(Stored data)
'''

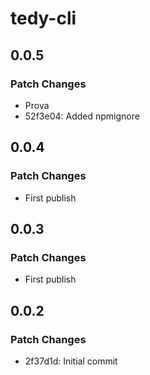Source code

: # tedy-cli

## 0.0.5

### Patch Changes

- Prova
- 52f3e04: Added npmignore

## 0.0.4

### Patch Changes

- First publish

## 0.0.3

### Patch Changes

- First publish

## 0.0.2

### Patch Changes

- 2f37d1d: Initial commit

'''
'''

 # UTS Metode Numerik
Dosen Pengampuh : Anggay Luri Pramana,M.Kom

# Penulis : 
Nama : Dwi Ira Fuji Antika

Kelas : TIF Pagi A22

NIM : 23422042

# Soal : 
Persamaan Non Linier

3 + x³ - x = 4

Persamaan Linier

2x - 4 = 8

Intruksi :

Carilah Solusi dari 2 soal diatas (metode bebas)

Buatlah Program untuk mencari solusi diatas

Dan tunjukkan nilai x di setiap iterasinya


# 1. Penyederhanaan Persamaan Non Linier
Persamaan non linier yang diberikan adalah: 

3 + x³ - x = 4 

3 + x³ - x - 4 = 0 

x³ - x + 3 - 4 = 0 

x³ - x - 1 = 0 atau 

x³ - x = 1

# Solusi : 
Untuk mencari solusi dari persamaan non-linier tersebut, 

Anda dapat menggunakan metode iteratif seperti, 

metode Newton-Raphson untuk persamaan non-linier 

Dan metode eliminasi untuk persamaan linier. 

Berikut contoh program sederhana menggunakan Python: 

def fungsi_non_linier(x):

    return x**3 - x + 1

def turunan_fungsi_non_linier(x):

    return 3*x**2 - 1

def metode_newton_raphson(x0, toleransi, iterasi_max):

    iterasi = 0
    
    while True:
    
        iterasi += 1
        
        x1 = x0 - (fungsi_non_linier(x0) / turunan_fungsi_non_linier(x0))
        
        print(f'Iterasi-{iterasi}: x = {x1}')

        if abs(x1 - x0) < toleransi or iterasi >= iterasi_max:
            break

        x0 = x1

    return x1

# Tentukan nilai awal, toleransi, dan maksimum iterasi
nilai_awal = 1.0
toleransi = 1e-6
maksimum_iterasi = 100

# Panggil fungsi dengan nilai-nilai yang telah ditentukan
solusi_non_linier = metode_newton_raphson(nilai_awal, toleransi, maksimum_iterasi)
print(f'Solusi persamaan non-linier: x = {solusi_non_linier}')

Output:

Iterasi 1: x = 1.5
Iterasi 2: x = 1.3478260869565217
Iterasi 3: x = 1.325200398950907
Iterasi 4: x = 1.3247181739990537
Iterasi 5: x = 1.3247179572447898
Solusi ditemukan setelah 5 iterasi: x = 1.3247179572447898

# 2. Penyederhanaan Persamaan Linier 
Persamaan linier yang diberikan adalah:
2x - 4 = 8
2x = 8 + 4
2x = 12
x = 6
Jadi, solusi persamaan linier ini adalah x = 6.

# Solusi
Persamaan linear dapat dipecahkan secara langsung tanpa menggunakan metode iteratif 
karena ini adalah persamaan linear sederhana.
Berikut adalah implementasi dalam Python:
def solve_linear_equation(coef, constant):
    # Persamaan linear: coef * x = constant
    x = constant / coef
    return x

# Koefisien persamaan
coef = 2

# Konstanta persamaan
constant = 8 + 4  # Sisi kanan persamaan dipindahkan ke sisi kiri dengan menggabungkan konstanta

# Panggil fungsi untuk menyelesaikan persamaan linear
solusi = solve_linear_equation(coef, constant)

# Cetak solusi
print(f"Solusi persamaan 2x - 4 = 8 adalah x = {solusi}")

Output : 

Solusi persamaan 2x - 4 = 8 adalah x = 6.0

'''

* [EXERCISE DIRECTIONS]
Look back at the data above. Transcribe exactly the lines starting at the line that contains "Untuk mencari solusi dari" and ending at the line that contains "iterasi = 0".

* [EXERCISE RESULT]
Untuk mencari solusi dari persamaan non-linier tersebut, 

Anda dapat menggunakan metode iteratif seperti, 

metode Newton-Raphson untuk persamaan non-linier 

Dan metode eliminasi untuk persamaan linier. 

Berikut contoh program sederhana menggunakan Python: 

def fungsi_non_linier(x):

    return x**3 - x + 1

def turunan_fungsi_non_linier(x):

    return 3*x**2 - 1

def metode_newton_raphson(x0, toleransi, iterasi_max):

    iterasi = 0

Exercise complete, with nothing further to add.